*** INFORMATION GIVEN ***

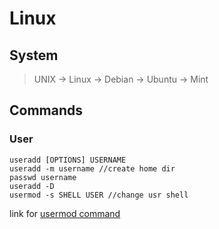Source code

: # Linux   

## System

>UNIX -> Linux -> Debian -> Ubuntu -> Mint 

## Commands
### User 

```
useradd [OPTIONS] USERNAME
useradd -m username //create home dir  
passwd username
useradd -D
usermod -s SHELL USER //change usr shell

```
link for [usermod command](https://linuxize.com/post/usermod-command-in-linux/)

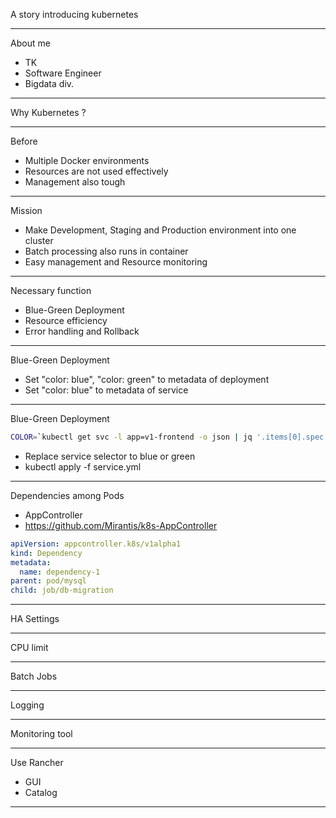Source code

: A story introducing kubernetes

---

About me

- TK
- Software Engineer
- Bigdata div.

---

Why Kubernetes ?

---

Before

- Multiple Docker environments
- Resources are not used effectively
- Management also tough

---

Mission

- Make Development, Staging and Production environment into one cluster
- Batch processing also runs in container
- Easy management and Resource monitoring

---

Necessary function

- Blue-Green Deployment
- Resource efficiency
- Error handling and Rollback

---

Blue-Green Deployment

- Set "color: blue", "color: green" to metadata of deployment
- Set "color: blue" to metadata of service

---

Blue-Green Deployment

```bash
COLOR=`kubectl get svc -l app=v1-frontend -o json | jq '.items[0].spec.selector.color' -r`
```

- Replace service selector to blue or green
- kubectl apply -f service.yml


---

Dependencies among Pods

- AppController
- https://github.com/Mirantis/k8s-AppController

```yaml
apiVersion: appcontroller.k8s/v1alpha1
kind: Dependency
metadata:
  name: dependency-1
parent: pod/mysql
child: job/db-migration
```

---

HA Settings

---

CPU limit

---

Batch Jobs

---

Logging

---

Monitoring tool

---

Use Rancher

- GUI 
- Catalog

---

*** End of INFORMATION GIVEN ***

> _WHAT IS BEING ASKED_
If a line in the records contains the word "color", copy it out.

> _RESPONSE AREA_
- Set "color: blue", "color: green" to metadata of deployment
- Set "color: blue" to metadata of service
COLOR=`kubectl get svc -l app=v1-frontend -o json | jq '.items[0].spec.selector.color' -r`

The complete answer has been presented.